Please reproduce the entries that follow, keeping each word intact.
------------------------------------
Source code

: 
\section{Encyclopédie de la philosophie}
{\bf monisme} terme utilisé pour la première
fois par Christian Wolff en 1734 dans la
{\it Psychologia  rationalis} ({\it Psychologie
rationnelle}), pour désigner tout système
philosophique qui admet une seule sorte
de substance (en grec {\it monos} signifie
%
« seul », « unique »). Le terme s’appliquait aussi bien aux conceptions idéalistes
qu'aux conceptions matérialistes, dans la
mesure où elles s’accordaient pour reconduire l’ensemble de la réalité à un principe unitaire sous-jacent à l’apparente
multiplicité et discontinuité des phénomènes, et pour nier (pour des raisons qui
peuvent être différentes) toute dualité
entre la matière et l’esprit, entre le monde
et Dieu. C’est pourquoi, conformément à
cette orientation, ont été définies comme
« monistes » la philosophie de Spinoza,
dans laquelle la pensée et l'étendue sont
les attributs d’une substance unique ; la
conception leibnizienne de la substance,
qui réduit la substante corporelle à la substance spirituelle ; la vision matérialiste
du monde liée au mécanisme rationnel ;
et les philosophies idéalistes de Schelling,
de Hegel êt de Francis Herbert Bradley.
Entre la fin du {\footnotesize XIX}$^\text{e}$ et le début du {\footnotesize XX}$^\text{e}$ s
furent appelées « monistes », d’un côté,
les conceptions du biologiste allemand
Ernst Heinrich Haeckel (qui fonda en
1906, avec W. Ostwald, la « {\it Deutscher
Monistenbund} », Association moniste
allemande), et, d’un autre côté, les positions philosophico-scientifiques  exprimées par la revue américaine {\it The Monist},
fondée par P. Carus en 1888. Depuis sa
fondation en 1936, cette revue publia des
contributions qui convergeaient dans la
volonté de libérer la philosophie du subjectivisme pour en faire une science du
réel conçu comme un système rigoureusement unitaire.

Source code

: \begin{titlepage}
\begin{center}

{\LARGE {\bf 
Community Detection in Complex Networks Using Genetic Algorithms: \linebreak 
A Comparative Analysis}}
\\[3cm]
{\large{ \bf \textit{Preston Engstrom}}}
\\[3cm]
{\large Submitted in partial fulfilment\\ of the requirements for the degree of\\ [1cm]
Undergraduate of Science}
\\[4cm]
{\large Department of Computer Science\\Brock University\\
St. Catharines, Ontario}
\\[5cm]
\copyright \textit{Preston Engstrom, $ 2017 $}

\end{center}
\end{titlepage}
------------------------------------
## COMPLETED EXERCISE:
Source code

: 
\section{Encyclopédie de la philosophie}
{\bf monisme} terme utilisé pour la première
fois par Christian Wolff en 1734 dans la
{\it Psychologia  rationalis} ({\it Psychologie
rationnelle}), pour désigner tout système
philosophique qui admet une seule sorte
de substance (en grec {\it monos} signifie
%
« seul », « unique »). Le terme s’appliquait aussi bien aux conceptions idéalistes
qu'aux conceptions matérialistes, dans la
mesure où elles s’accordaient pour reconduire l’ensemble de la réalité à un principe unitaire sous-jacent à l’apparente
multiplicité et discontinuité des phénomènes, et pour nier (pour des raisons qui
peuvent être différentes) toute dualité
entre la matière et l’esprit, entre le monde
et Dieu. C’est pourquoi, conformément à
cette orientation, ont été définies comme
« monistes » la philosophie de Spinoza,
dans laquelle la pensée et l'étendue sont
les attributs d’une substance unique ; la
conception leibnizienne de la substance,
qui réduit la substante corporelle à la substance spirituelle ; la vision matérialiste
du monde liée au mécanisme rationnel ;
et les philosophies idéalistes de Schelling,
de Hegel êt de Francis Herbert Bradley.
Entre la fin du {\footnotesize XIX}$^\text{e}$ et le début du {\footnotesize XX}$^\text{e}$ s
furent appelées « monistes », d’un côté,
les conceptions du biologiste allemand
Ernst Heinrich Haeckel (qui fonda en
1906, avec W. Ostwald, la « {\it Deutscher
Monistenbund} », Association moniste
allemande), et, d’un autre côté, les positions philosophico-scientifiques  exprimées par la revue américaine {\it The Monist},
fondée par P. Carus en 1888. Depuis sa
fondation en 1936, cette revue publia des
contributions qui convergeaient dans la
volonté de libérer la philosophie du subjectivisme pour en faire une science du
réel conçu comme un système rigoureusement unitaire.

Source code

: \begin{titlepage}
\begin{center}

{\LARGE {\bf 
Community Detection in Complex Networks Using Genetic Algorithms: \linebreak 
A Comparative Analysis}}
\\[3cm]
{\large{ \bf \textit{Preston Engstrom}}}
\\[3cm]
{\large Submitted in partial fulfilment\\ of the requirements for the degree of\\ [1cm]
Undergraduate of Science}
\\[4cm]
{\large Department of Computer Science\\Brock University\\
St. Catharines, Ontario}
\\[5cm]
\copyright \textit{Preston Engstrom, $ 2017 $}

\end{center}
\end{titlepage}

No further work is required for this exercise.